I’ve played ATT for awhile and this all seems new (even compared to previous Mines and Forest lag).

Reproduction Steps:
I was able to verify this in a toy example, through the following steps:

  1. Crafting a one-sided craft piece (Craft Piece Side Flat 1Way prefab), attach it to a medium handle (Handle Medium Standard).

  2. Using Prefabulator, select the craft piece, then move it a small ways (~0.1 meter)

  3. After doing this, the server lagged excessively in a similar way to the latency we were experiencing until I deleted the craft piece. (Which is to say, we narrowed it down to physics being the apparent culprit.)

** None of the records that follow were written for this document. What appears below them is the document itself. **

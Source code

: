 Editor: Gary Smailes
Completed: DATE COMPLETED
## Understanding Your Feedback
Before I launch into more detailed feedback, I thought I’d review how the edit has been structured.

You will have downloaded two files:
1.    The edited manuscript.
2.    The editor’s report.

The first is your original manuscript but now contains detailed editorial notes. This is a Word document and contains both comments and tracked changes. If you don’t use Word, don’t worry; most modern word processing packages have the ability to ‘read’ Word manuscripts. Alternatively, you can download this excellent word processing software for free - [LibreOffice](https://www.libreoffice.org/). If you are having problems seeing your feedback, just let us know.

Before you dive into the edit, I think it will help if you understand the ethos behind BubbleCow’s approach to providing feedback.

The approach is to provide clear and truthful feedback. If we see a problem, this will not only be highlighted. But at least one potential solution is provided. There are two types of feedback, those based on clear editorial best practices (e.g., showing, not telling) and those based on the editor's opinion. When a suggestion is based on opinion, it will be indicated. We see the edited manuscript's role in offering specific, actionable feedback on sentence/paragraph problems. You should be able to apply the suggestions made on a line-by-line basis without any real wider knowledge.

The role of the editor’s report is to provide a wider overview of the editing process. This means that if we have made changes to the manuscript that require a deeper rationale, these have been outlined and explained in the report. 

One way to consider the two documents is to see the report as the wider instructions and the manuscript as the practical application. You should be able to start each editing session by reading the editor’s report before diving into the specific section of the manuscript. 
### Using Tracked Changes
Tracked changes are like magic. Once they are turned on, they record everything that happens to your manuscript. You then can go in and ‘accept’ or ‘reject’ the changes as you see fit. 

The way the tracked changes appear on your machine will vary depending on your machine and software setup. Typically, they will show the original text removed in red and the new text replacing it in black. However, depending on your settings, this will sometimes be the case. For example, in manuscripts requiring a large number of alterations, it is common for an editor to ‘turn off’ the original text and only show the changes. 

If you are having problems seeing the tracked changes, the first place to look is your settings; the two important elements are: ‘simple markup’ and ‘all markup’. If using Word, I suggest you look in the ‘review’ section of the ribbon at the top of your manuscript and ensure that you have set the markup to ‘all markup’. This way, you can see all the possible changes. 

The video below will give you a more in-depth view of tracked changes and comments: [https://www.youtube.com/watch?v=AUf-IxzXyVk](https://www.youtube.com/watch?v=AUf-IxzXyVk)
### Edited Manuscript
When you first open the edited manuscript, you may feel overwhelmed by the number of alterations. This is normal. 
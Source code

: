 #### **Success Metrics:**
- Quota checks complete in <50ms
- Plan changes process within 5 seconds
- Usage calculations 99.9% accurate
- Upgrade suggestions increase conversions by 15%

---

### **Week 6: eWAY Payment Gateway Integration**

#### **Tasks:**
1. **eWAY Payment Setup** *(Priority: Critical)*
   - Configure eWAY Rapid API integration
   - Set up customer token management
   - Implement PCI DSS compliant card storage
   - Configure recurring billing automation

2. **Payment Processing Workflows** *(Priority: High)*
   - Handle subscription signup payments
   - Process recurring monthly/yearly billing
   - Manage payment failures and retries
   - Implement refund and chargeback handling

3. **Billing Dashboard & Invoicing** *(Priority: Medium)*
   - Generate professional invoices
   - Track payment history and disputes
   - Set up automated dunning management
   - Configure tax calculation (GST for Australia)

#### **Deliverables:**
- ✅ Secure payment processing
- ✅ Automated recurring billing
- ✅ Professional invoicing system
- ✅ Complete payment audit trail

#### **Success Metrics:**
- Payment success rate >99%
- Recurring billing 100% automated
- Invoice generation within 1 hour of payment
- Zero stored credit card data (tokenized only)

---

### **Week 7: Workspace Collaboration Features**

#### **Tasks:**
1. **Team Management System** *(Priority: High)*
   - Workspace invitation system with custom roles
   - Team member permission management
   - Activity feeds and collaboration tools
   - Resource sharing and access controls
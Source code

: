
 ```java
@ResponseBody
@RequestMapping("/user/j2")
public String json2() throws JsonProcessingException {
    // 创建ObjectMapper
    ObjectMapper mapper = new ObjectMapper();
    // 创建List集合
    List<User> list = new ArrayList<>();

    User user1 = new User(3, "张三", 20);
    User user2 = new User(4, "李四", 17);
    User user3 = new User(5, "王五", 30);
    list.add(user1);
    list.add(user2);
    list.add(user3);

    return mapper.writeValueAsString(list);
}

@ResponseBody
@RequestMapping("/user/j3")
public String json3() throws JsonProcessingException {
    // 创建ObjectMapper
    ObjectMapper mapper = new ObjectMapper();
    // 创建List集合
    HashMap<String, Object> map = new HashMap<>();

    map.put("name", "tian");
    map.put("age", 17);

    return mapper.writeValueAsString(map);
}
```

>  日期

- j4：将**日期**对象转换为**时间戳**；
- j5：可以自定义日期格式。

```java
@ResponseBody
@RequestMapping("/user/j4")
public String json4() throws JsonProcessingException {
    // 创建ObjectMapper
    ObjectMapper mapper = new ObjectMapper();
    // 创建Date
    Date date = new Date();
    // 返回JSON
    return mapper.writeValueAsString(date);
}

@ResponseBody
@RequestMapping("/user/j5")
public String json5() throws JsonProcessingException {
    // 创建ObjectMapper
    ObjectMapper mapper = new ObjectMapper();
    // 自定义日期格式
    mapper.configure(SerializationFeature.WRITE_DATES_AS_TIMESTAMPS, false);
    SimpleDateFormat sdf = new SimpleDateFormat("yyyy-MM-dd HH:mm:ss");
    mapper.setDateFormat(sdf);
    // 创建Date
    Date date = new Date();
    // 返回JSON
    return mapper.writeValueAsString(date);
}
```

I only tried this after noticing other, related physics anomalies that appeared on the server naturally after a save wipe, which I’m pretty sure aren’t related to my own tinkering:

  1. Teleports home and logout-login cycles having undefined effects. In particular, players being teleported home unexpectedly or into unexpected locations when returning online.

  2. Certain attachments jettisoning themselves in unexpected directions at incredibly high speeds, especially when a handle is broken.

  3. Certain collidable objects rendering correctly, but having unpredictable physics that incredibly lag the server.

  4. LOD layers and occlusion in the forest acting in unpredictable, spastic, and flickering ways, with rotations and orientations of objects at lower levels of detail being visibly incorrect.

If I had to guess (and if these bugs are related at all), I think a recent patch may have introduced a rotation bug somehow, impacting each object’s collision mesh or position. It doesn’t seem to affect prefab part locations or rendering outside of occasional ghosting (those seem fine, as tested with Prefabulator), and it doesn’t seem to be causing prefab placement issues (like earlier bugs in the Mines), but does seem to be impacting physics interactions and player teleportation.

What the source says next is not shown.